===== INFORMATION SUPPLIED =====

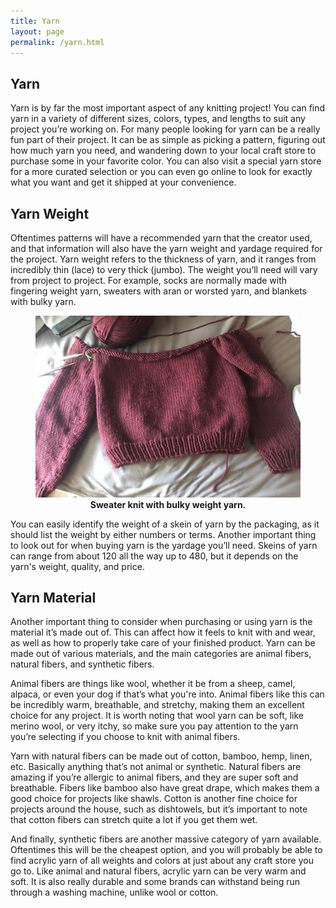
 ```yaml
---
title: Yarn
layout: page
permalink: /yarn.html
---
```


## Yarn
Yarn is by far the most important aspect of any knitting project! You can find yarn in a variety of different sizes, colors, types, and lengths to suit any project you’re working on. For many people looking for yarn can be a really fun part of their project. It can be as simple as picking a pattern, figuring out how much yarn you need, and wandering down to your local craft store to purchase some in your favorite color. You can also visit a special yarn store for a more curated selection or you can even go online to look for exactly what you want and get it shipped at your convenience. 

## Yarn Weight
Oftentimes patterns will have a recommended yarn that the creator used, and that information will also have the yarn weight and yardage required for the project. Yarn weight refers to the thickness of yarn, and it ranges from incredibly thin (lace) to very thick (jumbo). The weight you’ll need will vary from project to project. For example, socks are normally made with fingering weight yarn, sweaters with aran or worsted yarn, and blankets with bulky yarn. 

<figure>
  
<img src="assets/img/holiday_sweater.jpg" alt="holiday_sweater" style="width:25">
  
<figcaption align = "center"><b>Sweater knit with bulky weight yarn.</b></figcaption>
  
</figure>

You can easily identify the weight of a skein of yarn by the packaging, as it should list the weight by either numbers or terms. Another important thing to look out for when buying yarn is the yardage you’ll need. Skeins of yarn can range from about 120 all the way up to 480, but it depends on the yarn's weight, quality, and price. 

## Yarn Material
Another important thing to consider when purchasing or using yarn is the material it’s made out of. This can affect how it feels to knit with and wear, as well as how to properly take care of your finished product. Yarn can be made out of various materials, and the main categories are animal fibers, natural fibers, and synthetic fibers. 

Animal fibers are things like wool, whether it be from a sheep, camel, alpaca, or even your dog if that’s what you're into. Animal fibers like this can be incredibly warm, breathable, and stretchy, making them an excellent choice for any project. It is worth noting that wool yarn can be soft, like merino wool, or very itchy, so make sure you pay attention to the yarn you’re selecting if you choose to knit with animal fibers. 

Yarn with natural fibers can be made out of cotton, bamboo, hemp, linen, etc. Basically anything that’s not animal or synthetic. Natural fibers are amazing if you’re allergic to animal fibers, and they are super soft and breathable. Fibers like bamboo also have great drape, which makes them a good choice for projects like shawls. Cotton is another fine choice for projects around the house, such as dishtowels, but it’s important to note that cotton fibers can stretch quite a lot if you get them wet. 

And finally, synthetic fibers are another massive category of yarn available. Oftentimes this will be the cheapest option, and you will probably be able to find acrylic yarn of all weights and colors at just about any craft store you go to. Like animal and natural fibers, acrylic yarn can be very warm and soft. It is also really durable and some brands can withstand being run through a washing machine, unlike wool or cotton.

=====

Copy out each line of the data above, exactly, if it lies between the line holding "Oftentimes patterns will" and the line holding "## Yarn Material", inclusive; copy no other line.

Oftentimes patterns will have a recommended yarn that the creator used, and that information will also have the yarn weight and yardage required for the project. Yarn weight refers to the thickness of yarn, and it ranges from incredibly thin (lace) to very thick (jumbo). The weight you’ll need will vary from project to project. For example, socks are normally made with fingering weight yarn, sweaters with aran or worsted yarn, and blankets with bulky yarn. 

<figure>
  
<img src="assets/img/holiday_sweater.jpg" alt="holiday_sweater" style="width:25">
  
<figcaption align = "center"><b>Sweater knit with bulky weight yarn.</b></figcaption>
  
</figure>

You can easily identify the weight of a skein of yarn by the packaging, as it should list the weight by either numbers or terms. Another important thing to look out for when buying yarn is the yardage you’ll need. Skeins of yarn can range from about 120 all the way up to 480, but it depends on the yarn's weight, quality, and price. 

## Yarn Material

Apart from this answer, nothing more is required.